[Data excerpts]
● ● ●

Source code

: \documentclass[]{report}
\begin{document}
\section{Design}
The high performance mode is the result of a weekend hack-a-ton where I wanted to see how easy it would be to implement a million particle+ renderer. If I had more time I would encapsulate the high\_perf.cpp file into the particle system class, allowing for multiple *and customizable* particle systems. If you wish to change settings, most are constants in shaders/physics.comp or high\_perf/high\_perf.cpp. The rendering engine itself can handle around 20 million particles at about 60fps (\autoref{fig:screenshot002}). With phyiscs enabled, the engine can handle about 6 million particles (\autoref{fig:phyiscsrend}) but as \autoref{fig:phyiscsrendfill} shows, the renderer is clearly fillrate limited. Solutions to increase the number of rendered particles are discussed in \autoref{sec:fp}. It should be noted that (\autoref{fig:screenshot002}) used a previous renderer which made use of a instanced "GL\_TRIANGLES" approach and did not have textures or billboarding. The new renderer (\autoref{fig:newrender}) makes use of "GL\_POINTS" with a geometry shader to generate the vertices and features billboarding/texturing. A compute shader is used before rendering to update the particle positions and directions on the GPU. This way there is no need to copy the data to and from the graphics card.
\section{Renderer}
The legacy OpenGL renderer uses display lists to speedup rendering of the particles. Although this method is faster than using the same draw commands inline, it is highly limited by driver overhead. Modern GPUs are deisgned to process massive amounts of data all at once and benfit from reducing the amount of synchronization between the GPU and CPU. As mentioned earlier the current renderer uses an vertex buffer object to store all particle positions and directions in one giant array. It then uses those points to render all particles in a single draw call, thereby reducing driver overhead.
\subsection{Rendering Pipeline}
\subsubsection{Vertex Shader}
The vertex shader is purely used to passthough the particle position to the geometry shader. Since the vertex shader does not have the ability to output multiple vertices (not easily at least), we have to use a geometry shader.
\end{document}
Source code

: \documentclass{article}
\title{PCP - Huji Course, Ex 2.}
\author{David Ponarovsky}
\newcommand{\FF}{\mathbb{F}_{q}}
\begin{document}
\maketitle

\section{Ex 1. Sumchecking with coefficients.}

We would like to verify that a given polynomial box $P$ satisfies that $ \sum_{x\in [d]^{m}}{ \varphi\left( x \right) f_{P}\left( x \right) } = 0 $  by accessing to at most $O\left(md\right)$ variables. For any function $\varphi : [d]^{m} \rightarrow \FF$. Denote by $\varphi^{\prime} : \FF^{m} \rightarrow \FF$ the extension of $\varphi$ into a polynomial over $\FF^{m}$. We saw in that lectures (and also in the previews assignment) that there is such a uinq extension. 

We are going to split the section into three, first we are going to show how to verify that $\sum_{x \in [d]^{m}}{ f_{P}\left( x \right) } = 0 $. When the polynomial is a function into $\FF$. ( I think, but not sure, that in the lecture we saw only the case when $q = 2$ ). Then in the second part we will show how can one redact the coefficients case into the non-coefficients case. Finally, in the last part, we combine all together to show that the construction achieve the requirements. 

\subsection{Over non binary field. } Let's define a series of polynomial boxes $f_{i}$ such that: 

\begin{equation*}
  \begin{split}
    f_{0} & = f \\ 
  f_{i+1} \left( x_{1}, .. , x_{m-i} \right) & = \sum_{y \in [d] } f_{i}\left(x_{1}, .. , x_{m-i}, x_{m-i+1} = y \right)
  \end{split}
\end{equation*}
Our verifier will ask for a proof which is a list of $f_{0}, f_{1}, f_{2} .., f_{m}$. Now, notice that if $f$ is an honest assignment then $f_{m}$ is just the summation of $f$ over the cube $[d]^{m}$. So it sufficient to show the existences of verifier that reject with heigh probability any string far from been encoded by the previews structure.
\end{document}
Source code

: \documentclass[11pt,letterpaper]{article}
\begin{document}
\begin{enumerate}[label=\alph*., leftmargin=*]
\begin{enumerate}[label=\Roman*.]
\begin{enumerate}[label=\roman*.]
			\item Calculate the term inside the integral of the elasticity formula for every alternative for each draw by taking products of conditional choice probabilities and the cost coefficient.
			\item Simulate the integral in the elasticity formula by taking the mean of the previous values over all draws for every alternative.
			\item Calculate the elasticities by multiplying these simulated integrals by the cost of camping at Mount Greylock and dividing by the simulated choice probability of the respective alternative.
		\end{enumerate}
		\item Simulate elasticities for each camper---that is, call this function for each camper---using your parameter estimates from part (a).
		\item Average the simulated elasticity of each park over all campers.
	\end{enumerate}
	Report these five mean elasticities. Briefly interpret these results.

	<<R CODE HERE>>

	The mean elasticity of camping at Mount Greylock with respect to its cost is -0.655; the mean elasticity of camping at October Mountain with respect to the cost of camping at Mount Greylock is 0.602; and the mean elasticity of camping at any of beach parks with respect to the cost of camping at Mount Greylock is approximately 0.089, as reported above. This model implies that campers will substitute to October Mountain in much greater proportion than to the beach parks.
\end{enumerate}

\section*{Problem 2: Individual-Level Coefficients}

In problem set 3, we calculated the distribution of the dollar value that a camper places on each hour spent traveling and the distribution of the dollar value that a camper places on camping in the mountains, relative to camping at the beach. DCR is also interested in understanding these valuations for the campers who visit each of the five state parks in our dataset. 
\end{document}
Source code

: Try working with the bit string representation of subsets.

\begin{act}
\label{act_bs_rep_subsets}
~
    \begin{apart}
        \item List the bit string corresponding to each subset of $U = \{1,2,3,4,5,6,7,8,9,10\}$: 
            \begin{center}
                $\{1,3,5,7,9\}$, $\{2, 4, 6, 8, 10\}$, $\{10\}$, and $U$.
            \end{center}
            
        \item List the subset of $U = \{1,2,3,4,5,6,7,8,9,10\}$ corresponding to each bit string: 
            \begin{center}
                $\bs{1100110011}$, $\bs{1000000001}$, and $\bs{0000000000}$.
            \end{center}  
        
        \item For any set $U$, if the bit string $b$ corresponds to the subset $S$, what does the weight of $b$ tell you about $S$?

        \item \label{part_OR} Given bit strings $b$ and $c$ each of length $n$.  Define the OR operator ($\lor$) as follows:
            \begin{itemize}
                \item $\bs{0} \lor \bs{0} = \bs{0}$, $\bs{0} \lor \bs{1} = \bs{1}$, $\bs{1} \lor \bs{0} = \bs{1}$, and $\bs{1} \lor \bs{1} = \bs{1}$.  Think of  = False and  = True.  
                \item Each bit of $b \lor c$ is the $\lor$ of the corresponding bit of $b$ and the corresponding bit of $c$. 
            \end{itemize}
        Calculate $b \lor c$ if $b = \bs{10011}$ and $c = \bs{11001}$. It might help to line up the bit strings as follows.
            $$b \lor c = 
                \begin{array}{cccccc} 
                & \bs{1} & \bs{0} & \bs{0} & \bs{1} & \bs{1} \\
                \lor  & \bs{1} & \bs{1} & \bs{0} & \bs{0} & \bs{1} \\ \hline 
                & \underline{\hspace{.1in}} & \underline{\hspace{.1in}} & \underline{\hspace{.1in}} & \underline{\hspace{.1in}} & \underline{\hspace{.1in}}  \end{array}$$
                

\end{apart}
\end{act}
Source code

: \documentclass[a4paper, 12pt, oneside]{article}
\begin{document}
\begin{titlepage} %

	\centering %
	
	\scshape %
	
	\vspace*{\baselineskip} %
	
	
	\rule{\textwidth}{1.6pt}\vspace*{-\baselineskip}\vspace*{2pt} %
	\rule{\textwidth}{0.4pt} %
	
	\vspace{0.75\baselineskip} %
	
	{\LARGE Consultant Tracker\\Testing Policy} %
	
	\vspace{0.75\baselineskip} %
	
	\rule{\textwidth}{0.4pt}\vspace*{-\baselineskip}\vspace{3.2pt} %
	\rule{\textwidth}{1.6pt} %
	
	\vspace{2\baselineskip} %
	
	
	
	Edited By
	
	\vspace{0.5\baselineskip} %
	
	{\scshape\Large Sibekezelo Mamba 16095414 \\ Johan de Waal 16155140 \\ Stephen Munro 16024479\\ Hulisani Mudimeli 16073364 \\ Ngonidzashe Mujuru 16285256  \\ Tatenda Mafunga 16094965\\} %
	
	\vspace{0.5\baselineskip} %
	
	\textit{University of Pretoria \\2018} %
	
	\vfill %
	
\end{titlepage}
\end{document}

● ● ●

### Instructions for the task
Count each line above where the string "choice" occurs. Give the number only.

### Answer for the task
2